Work to be completed ▸ Keeping every character in place, output all the data.

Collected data
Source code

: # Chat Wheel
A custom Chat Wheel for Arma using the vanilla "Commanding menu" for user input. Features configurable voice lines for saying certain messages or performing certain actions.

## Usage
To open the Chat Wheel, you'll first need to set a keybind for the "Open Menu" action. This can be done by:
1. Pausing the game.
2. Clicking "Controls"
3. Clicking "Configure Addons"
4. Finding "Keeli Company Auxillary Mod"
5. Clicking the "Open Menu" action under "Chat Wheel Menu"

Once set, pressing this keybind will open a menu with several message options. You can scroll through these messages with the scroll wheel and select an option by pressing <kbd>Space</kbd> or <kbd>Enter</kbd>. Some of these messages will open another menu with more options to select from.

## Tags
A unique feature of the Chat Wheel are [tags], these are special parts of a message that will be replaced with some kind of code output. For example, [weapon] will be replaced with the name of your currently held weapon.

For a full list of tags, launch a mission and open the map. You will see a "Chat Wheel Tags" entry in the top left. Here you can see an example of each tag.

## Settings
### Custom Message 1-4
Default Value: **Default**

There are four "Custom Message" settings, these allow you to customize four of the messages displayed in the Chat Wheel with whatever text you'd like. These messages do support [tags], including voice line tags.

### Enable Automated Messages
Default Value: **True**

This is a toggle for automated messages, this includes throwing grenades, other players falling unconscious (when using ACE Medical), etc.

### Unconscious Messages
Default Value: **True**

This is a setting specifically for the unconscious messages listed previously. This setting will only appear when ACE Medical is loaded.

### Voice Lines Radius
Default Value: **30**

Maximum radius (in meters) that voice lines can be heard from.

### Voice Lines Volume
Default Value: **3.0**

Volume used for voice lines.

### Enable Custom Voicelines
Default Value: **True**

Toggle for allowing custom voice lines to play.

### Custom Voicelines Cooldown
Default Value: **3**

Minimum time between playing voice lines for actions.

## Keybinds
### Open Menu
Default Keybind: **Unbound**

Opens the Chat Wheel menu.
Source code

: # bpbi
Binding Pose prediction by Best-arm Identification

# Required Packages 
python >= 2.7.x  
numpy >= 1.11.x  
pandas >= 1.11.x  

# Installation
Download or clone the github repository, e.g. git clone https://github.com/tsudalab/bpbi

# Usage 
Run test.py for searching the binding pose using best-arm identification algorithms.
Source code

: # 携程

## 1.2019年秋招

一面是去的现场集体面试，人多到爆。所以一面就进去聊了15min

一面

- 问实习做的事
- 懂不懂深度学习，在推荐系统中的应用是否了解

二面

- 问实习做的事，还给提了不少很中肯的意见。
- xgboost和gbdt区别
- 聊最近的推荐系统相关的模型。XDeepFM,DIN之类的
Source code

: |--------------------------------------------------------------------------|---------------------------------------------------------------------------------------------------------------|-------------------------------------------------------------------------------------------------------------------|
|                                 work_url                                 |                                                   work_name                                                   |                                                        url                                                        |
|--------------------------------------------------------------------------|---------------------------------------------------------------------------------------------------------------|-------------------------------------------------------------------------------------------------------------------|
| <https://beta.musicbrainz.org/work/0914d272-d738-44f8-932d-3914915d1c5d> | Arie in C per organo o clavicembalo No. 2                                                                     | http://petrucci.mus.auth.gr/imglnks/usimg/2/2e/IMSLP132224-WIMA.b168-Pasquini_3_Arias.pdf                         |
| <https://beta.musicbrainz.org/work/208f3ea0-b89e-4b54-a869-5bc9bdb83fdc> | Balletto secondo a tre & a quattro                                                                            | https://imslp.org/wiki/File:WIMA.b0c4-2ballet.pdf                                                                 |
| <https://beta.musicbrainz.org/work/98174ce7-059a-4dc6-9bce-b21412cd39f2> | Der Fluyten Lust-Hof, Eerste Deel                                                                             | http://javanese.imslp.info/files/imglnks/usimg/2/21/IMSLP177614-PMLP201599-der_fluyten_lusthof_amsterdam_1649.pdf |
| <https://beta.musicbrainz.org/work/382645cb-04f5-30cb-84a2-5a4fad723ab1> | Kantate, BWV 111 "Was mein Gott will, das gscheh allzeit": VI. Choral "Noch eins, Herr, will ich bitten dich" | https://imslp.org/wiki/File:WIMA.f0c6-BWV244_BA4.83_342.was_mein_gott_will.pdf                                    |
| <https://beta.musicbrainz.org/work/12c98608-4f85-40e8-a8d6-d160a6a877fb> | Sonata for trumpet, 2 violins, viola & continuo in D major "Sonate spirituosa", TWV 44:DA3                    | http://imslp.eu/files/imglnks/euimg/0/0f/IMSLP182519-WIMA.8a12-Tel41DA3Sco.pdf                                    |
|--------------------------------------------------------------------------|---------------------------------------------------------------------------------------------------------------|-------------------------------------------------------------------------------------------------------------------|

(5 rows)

Answer ▸
Source code

: # Chat Wheel
A custom Chat Wheel for Arma using the vanilla "Commanding menu" for user input. Features configurable voice lines for saying certain messages or performing certain actions.

## Usage
To open the Chat Wheel, you'll first need to set a keybind for the "Open Menu" action. This can be done by:
1. Pausing the game.
2. Clicking "Controls"
3. Clicking "Configure Addons"
4. Finding "Keeli Company Auxillary Mod"
5. Clicking the "Open Menu" action under "Chat Wheel Menu"

Once set, pressing this keybind will open a menu with several message options. You can scroll through these messages with the scroll wheel and select an option by pressing <kbd>Space</kbd> or <kbd>Enter</kbd>. Some of these messages will open another menu with more options to select from.

## Tags
A unique feature of the Chat Wheel are [tags], these are special parts of a message that will be replaced with some kind of code output. For example, [weapon] will be replaced with the name of your currently held weapon.

For a full list of tags, launch a mission and open the map. You will see a "Chat Wheel Tags" entry in the top left. Here you can see an example of each tag.

## Settings
### Custom Message 1-4
Default Value: **Default**

There are four "Custom Message" settings, these allow you to customize four of the messages displayed in the Chat Wheel with whatever text you'd like. These messages do support [tags], including voice line tags.

### Enable Automated Messages
Default Value: **True**

This is a toggle for automated messages, this includes throwing grenades, other players falling unconscious (when using ACE Medical), etc.

### Unconscious Messages
Default Value: **True**

This is a setting specifically for the unconscious messages listed previously. This setting will only appear when ACE Medical is loaded.

### Voice Lines Radius
Default Value: **30**

Maximum radius (in meters) that voice lines can be heard from.

### Voice Lines Volume
Default Value: **3.0**

Volume used for voice lines.

### Enable Custom Voicelines
Default Value: **True**

Toggle for allowing custom voice lines to play.

### Custom Voicelines Cooldown
Default Value: **3**

Minimum time between playing voice lines for actions.

## Keybinds
### Open Menu
Default Keybind: **Unbound**

Opens the Chat Wheel menu.
Source code

: # bpbi
Binding Pose prediction by Best-arm Identification

# Required Packages 
python >= 2.7.x  
numpy >= 1.11.x  
pandas >= 1.11.x  

# Installation
Download or clone the github repository, e.g. git clone https://github.com/tsudalab/bpbi

# Usage 
Run test.py for searching the binding pose using best-arm identification algorithms.
Source code

: # 携程

## 1.2019年秋招

一面是去的现场集体面试，人多到爆。所以一面就进去聊了15min

一面

- 问实习做的事
- 懂不懂深度学习，在推荐系统中的应用是否了解

二面

- 问实习做的事，还给提了不少很中肯的意见。
- xgboost和gbdt区别
- 聊最近的推荐系统相关的模型。XDeepFM,DIN之类的
Source code

: |--------------------------------------------------------------------------|---------------------------------------------------------------------------------------------------------------|-------------------------------------------------------------------------------------------------------------------|
|                                 work_url                                 |                                                   work_name                                                   |                                                        url                                                        |
|--------------------------------------------------------------------------|---------------------------------------------------------------------------------------------------------------|-------------------------------------------------------------------------------------------------------------------|
| <https://beta.musicbrainz.org/work/0914d272-d738-44f8-932d-3914915d1c5d> | Arie in C per organo o clavicembalo No. 2                                                                     | http://petrucci.mus.auth.gr/imglnks/usimg/2/2e/IMSLP132224-WIMA.b168-Pasquini_3_Arias.pdf                         |
| <https://beta.musicbrainz.org/work/208f3ea0-b89e-4b54-a869-5bc9bdb83fdc> | Balletto secondo a tre & a quattro                                                                            | https://imslp.org/wiki/File:WIMA.b0c4-2ballet.pdf                                                                 |
| <https://beta.musicbrainz.org/work/98174ce7-059a-4dc6-9bce-b21412cd39f2> | Der Fluyten Lust-Hof, Eerste Deel                                                                             | http://javanese.imslp.info/files/imglnks/usimg/2/21/IMSLP177614-PMLP201599-der_fluyten_lusthof_amsterdam_1649.pdf |
| <https://beta.musicbrainz.org/work/382645cb-04f5-30cb-84a2-5a4fad723ab1> | Kantate, BWV 111 "Was mein Gott will, das gscheh allzeit": VI. Choral "Noch eins, Herr, will ich bitten dich" | https://imslp.org/wiki/File:WIMA.f0c6-BWV244_BA4.83_342.was_mein_gott_will.pdf                                    |
| <https://beta.musicbrainz.org/work/12c98608-4f85-40e8-a8d6-d160a6a877fb> | Sonata for trumpet, 2 violins, viola & continuo in D major "Sonate spirituosa", TWV 44:DA3                    | http://imslp.eu/files/imglnks/euimg/0/0f/IMSLP182519-WIMA.8a12-Tel41DA3Sco.pdf                                    |
|--------------------------------------------------------------------------|---------------------------------------------------------------------------------------------------------------|-------------------------------------------------------------------------------------------------------------------|

(5 rows)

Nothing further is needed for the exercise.